Este martes –9 de agosto– la Bolsa de Nueva York finalizó sus operaciones con un desplome en sus diferentes indicadores, afectada principalmente por la expectativa y el temor que sigue reinando entre los inversionistas, frente al dato de inflación para julio que será revelado mañana por el Gobierno de ese país.

Tras sonar la campana que anuncia el cierre de este mercado, el índice Dow Jones, de los industriales, cayó 58,13 puntos, hasta 32.774,41, mientras que el selectivo S&P 500 retrocedió un 0,42 % o 17,59 enteros, hasta 4.122,47.

Por otra parte, el Nasdaq, que sigue el comportamiento de las empresas de tecnología, retrocedió 150,53 unidades, hasta 12.494,93, convirtiéndose así en el más afectado de esta sesión, donde los inversionistas prefirieron esperar a lo que pueda pasar el miércoles, luego de que se conozca si la inflación en este país subió, se mantuvo o finalmente bajó.

Con el fantasma de la recesión más cerca, a los Estados Unidos le urge que el costo de vida empiece a ceder.

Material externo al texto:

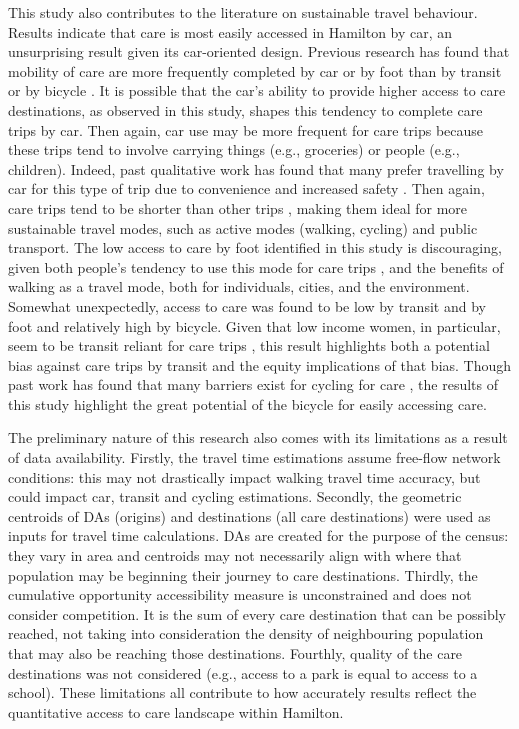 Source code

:\documentclass[
  super,
  preprint,
  3p]{elsarticle}
\begin{document}
This study also contributes to the literature on sustainable travel
behaviour. Results indicate that care is most easily accessed in
Hamilton by car, an unsurprising result given its car-oriented design.
Previous research has found that mobility of care are more frequently
completed by car or by foot than by transit or by bicycle
\citep{ravensbergenExploratoryAnalysisMobility2022}. It is possible that
the car's ability to provide higher access to care destinations, as
observed in this study, shapes this tendency to complete care trips by
car. Then again, car use may be more frequent for care trips because
these trips tend to involve carrying things (e.g., groceries) or people
(e.g., children). Indeed, past qualitative work has found that many
prefer travelling by car for this type of trip due to convenience and
increased safety
\citep{maciejewskaHaveChildrenThus2019, carverParentalChauffeursWhat2013}.
Then again, care trips tend to be shorter than other trips
\citep{ravensbergenExploratoryAnalysisMobility2022}, making them ideal
for more sustainable travel modes, such as active modes (walking,
cycling) and public transport. The low access to care by foot identified
in this study is discouraging, given both people's tendency to use this
mode for care trips \citep{ravensbergenExploratoryAnalysisMobility2022},
and the benefits of walking as a travel mode, both for individuals,
cities, and the environment. Somewhat unexpectedly, access to care was
found to be low by transit and by foot and relatively high by bicycle.
Given that low income women, in particular, seem to be transit reliant
for care trips \citep{ravensbergenExploratoryAnalysisMobility2022}, this
result highlights both a potential bias against care trips by transit
and the equity implications of that bias. Though past work has found
that many barriers exist for cycling for care
\citep{ravensbergenVelomobilitiesCareLowcycling2020, ravensbergenFeministGeographiesCycling2019, sersliRidingAloneTogether2020},
the results of this study highlight the great potential of the bicycle
for easily accessing care.

The preliminary nature of this research also comes with its limitations
as a result of data availability. Firstly, the travel time estimations
assume free-flow network conditions: this may not drastically impact
walking travel time accuracy, but could impact car, transit and cycling
estimations. Secondly, the geometric centroids of DAs (origins) and
destinations (all care destinations) were used as inputs for travel time
calculations. DAs are created for the purpose of the census: they vary
in area and centroids may not necessarily align with where that
population may be beginning their journey to care destinations. Thirdly,
the cumulative opportunity accessibility measure is unconstrained and
does not consider competition. It is the sum of every care destination
that can be possibly reached, not taking into consideration the density
of neighbouring population that may also be reaching those destinations.
Fourthly, quality of the care destinations was not considered (e.g.,
access to a park is equal to access to a school). These limitations all
contribute to how accurately results reflect the quantitative access to
care landscape within Hamilton.
\end{document}
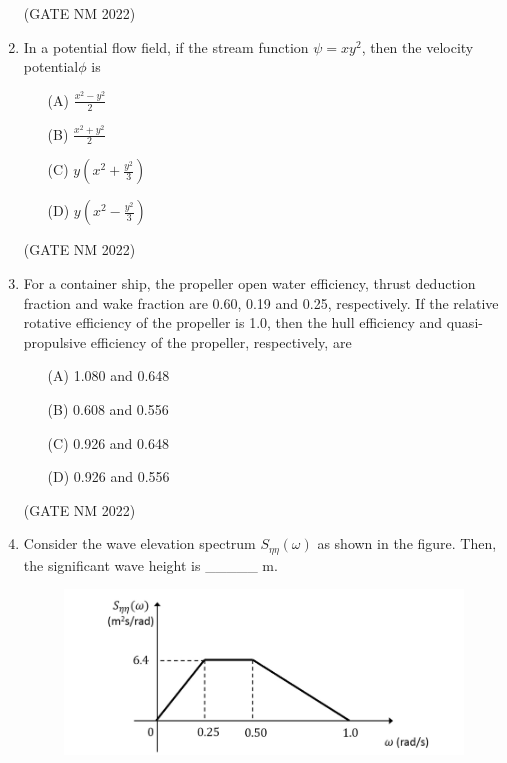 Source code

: \documentclass[journal,12pt,onecolumn]{IEEEtran}
\theoremstyle{remark}
\begin{document}
\begin{enumerate}
\hfill(GATE NM 2022)










\item  In a potential flow field, if the stream function $\psi = x y^2$, then the velocity potential$\phi$ is

\begin{enumerate}
	\item[(A)] $\frac{x^2 - y^2}{2} $
	\item[(B)] $\frac{x^2 + y^2}{2} $
	\item[(C)] $y(x^2 + \frac{y^2}{3}) $
	\item[(D)] $y(x^2 - \frac{y^2}{3}) $
\end{enumerate}

\hfill(GATE NM 2022)










\item  For a container ship, the propeller open water efficiency, thrust deduction fraction and wake fraction are 0.60, 0.19 and 0.25, respectively.  
If the relative rotative efficiency of the propeller is 1.0, then the hull efficiency and quasi-propulsive efficiency of the propeller, respectively, are

\begin{enumerate}
    \item[(A)] 1.080 and 0.648
    \item[(B)] 0.608 and 0.556
    \item[(C)] 0.926 and 0.648
    \item[(D)] 0.926 and 0.556
\end{enumerate}

\hfill(GATE NM 2022)









\item  Consider the wave elevation spectrum $S_{\eta\eta}(\omega)$ as shown in the figure.  
Then, the significant wave height is \_\_\_\_\_ m.

\begin{figure}[h]
    \centering
	\includegraphics[width=0.6\columnwidth]{fig5}
	\caption{}
	\label{fig:placeholder}
\end{figure}


\end{enumerate}
\end{document}
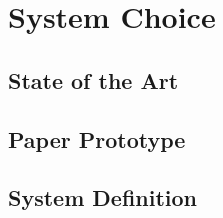 \chapter{System Choice}


\section{State of the Art}
\label{StateOfTheArt}


\section{Paper Prototype}


\section{System Definition}\label{systemDefinition}


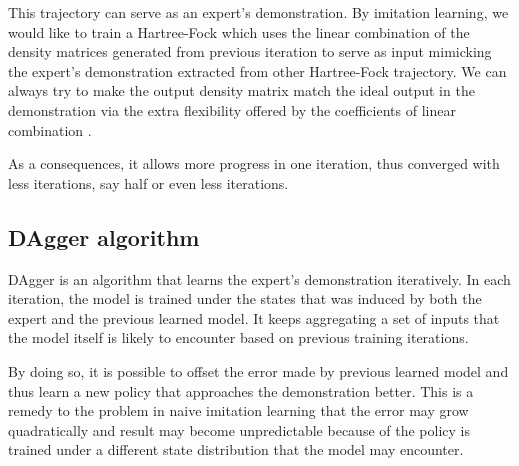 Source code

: \documentclass[twoside]{article}
\begin{document}
This trajectory can serve as an expert's demonstration. By imitation learning, we would like to train a Hartree-Fock 
which uses the linear combination of the density matrices generated from previous iteration to serve as input mimicking the expert's demonstration extracted from other Hartree-Fock trajectory. We can always try to make the output density matrix match the ideal output in the demonstration via the extra flexibility offered by the coefficients of linear combination .


As a consequences, it allows more progress in one iteration, thus converged with less iterations, say half or even less iterations.  







\subsection{DAgger algorithm}
DAgger is an algorithm that learns the expert's demonstration iteratively. In each iteration, the model is trained under the states that was induced by both the expert and the previous learned model. It keeps aggregating a set of inputs that the model itself is likely to encounter based on previous training iterations.  

By doing so, it is possible to offset the error made by previous learned model and thus learn a new policy that approaches the demonstration better. This is a remedy to the problem in naive imitation learning that the error may grow quadratically and result may become unpredictable because of the policy is trained under a different state distribution that the model may encounter. 
\end{document}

No obstante, los diferentes indicadores revelados recientemente, como el de desempleo, dan señales de que por fin llegó el pico y la inflación empezará a bajar, como resultado de las acciones adelantadas por la Fed.

Los mercados permanecen atentos a los índices de inflación IPC que se conocerán el miércoles y de los precios al productor esperados para el jueves, pues podrían marcar la postura de la Reserva Federal (Fed, banco central) en el futuro.

Esta tensión no se vive únicamente en Wall Street, pues las principales bolsas europeas cerraron en rojo este martes –salvo Londres y Madrid– tras una sesión marcada por malos resultados de las empresas tecnológicas y con los ojos puestos en la publicación el miércoles de los datos de inflación estadounidense.

El índice FTSE de la Bolsa de Londres subió ligeramente, un 0,08 % mientras el DAX de Fráncfort cedió un 1,12 %. En París, el indicador CAC40 bajó un 0,53 % y en Milán, el FTSE MIB se redujo un 1,05 %, mientras que en Madrid, el IBEX35 subió un 0,48 %.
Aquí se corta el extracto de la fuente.